Records contained in a dataset
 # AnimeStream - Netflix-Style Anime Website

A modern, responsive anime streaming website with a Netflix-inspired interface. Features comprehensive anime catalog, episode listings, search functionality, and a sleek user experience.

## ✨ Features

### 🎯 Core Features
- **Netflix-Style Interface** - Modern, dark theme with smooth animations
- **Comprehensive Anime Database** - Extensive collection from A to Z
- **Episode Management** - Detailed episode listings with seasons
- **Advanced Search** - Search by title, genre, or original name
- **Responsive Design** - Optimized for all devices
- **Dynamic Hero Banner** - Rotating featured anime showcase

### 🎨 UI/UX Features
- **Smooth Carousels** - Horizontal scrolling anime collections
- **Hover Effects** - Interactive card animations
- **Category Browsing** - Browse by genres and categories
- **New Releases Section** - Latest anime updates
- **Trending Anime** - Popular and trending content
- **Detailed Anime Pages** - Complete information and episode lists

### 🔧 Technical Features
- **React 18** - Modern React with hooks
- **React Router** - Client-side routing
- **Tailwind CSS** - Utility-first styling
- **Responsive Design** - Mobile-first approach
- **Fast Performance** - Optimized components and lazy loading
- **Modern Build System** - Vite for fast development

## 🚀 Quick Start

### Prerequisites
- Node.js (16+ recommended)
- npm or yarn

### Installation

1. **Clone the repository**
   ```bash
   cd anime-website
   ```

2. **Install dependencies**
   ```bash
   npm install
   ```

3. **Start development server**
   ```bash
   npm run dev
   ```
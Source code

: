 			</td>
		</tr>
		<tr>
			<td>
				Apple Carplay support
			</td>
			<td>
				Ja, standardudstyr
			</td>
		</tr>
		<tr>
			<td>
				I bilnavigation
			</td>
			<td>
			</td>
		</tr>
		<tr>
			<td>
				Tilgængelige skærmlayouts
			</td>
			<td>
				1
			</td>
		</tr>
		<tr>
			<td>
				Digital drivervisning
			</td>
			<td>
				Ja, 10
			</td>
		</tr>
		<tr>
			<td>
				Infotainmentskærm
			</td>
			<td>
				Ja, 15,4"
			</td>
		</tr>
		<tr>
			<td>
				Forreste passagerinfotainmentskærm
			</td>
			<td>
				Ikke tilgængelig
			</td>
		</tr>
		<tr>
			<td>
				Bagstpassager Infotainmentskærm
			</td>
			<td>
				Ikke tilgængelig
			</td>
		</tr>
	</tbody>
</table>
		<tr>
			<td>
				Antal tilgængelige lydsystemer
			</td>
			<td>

---

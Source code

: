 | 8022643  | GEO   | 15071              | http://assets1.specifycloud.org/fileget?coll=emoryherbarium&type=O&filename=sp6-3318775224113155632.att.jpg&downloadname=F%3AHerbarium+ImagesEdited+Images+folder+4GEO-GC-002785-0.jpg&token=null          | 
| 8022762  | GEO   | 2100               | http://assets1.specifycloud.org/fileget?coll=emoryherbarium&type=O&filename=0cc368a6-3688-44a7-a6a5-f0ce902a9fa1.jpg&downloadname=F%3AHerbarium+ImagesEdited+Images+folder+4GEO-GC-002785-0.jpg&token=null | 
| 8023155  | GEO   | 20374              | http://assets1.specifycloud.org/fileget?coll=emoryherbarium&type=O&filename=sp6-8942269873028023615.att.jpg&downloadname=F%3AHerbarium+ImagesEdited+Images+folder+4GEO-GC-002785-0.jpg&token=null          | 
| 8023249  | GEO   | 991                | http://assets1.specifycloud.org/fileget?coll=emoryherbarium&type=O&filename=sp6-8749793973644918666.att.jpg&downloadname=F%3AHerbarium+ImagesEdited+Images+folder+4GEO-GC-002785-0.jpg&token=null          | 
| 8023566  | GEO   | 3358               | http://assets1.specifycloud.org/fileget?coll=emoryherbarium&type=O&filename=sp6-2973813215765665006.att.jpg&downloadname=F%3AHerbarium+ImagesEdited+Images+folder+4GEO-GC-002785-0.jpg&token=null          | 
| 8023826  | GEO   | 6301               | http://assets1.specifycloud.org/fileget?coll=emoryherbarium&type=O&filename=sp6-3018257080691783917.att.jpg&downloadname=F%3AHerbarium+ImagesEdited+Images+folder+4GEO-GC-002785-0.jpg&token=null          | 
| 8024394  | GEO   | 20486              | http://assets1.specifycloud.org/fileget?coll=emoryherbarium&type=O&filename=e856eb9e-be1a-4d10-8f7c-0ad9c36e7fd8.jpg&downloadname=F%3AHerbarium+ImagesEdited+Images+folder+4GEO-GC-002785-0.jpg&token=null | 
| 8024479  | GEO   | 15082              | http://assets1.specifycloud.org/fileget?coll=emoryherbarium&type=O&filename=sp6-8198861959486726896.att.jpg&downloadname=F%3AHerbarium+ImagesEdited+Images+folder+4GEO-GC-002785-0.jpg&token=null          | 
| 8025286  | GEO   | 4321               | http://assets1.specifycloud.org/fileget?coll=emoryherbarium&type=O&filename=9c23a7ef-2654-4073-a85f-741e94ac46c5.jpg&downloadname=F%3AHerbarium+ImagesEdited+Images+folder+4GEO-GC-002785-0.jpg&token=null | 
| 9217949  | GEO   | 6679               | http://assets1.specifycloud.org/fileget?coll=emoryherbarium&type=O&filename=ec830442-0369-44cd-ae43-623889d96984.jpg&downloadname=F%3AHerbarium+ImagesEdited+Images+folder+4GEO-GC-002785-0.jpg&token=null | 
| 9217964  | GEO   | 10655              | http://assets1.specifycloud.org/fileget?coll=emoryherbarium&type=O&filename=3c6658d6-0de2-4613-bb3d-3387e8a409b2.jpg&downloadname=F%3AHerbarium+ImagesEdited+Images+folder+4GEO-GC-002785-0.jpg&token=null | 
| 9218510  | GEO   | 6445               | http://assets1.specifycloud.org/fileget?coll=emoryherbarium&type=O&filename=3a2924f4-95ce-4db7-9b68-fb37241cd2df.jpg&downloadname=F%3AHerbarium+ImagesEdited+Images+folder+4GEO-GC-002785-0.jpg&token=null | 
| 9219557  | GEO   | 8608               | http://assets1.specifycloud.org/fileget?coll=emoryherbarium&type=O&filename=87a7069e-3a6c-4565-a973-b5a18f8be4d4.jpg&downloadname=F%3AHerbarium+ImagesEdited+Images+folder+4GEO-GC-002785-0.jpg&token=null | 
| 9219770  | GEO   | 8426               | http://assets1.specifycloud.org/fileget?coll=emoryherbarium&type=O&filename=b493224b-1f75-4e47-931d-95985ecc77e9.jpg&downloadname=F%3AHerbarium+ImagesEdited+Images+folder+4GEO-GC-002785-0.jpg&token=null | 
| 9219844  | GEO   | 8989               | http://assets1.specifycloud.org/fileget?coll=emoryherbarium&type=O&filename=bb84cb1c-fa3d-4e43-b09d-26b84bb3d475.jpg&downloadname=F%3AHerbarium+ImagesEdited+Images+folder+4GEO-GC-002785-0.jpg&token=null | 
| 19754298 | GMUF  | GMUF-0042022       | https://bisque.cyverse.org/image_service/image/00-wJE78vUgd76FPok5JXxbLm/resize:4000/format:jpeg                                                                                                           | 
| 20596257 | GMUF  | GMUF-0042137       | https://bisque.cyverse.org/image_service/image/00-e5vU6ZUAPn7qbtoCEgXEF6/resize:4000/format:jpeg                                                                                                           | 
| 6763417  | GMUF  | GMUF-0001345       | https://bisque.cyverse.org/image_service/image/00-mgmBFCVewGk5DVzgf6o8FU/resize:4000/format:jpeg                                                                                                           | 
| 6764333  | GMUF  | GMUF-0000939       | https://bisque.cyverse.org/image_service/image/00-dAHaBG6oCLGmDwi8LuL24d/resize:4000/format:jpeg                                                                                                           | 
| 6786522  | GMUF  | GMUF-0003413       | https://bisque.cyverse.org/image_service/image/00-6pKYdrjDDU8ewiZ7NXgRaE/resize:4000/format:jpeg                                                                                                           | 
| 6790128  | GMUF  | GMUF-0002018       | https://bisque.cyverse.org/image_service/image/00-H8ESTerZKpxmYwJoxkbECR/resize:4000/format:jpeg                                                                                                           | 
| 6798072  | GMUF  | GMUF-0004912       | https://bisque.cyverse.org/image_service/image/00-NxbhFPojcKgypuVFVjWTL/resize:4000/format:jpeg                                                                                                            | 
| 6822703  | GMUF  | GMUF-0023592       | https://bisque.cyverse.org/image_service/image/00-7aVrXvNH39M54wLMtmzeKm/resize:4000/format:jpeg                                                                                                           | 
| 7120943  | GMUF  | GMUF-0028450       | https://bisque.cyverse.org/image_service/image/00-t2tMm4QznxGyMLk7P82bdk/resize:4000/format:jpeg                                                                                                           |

---

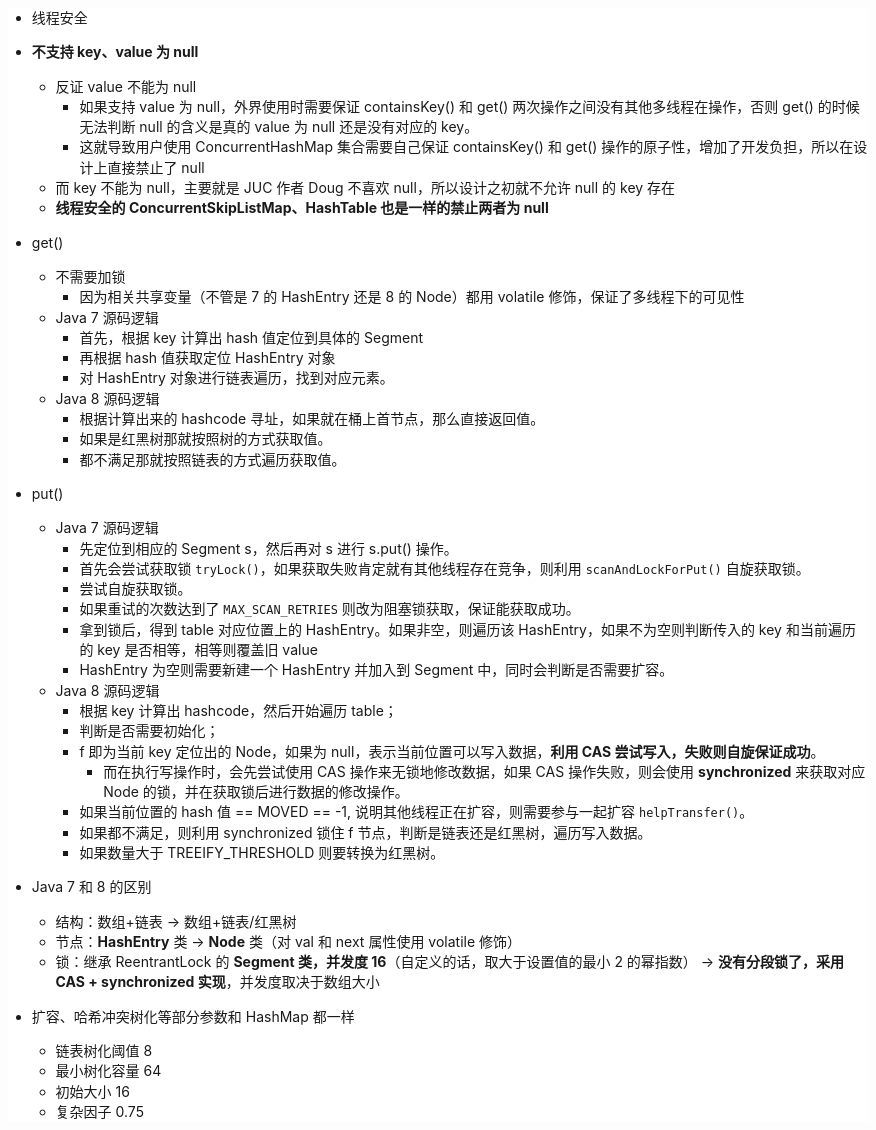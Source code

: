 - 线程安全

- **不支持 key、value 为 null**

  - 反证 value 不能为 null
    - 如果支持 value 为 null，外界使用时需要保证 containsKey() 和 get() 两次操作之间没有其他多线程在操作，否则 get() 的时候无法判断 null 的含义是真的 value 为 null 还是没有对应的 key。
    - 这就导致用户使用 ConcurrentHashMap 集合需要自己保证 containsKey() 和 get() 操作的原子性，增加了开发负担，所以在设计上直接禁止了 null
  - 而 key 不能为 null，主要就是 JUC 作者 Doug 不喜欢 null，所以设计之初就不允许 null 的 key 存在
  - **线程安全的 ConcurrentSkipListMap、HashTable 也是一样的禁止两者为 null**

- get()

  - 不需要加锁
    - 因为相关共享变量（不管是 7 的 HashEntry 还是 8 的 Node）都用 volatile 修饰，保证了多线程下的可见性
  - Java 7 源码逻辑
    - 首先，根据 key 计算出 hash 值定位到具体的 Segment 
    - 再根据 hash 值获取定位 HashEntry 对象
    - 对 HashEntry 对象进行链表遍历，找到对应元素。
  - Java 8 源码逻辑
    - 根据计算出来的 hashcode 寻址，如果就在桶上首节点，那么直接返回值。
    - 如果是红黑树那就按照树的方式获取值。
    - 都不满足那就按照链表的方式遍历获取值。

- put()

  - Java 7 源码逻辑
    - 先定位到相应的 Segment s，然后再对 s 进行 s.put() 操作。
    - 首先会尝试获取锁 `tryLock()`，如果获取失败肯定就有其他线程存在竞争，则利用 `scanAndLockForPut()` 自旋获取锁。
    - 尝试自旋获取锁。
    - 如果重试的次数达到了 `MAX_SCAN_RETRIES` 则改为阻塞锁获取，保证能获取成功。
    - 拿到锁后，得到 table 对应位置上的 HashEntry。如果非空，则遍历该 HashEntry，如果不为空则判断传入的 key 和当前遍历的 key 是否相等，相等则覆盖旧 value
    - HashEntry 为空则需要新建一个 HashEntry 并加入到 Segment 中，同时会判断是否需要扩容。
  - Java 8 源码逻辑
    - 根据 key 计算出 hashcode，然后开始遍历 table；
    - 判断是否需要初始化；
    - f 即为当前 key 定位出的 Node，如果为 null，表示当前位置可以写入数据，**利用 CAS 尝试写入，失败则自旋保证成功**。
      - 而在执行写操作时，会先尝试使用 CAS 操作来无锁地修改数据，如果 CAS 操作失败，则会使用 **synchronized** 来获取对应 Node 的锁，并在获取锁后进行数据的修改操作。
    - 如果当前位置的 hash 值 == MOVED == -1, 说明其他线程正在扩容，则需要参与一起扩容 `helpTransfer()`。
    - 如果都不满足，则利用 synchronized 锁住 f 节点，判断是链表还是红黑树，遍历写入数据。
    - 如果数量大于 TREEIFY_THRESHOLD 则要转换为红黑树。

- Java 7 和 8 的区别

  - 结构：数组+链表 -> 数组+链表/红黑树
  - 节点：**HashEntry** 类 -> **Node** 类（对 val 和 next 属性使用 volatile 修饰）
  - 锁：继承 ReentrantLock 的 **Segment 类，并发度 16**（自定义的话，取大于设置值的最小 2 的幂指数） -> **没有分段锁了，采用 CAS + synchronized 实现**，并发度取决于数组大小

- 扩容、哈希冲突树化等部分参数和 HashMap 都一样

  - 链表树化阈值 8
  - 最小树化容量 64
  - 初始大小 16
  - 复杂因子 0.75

Task details. Please copy out each line of the data in which the word "containsKey" occurs.

Answer to this problem.
    - 如果支持 value 为 null，外界使用时需要保证 containsKey() 和 get() 两次操作之间没有其他多线程在操作，否则 get() 的时候无法判断 null 的含义是真的 value 为 null 还是没有对应的 key。
    - 这就导致用户使用 ConcurrentHashMap 集合需要自己保证 containsKey() 和 get() 操作的原子性，增加了开发负担，所以在设计上直接禁止了 null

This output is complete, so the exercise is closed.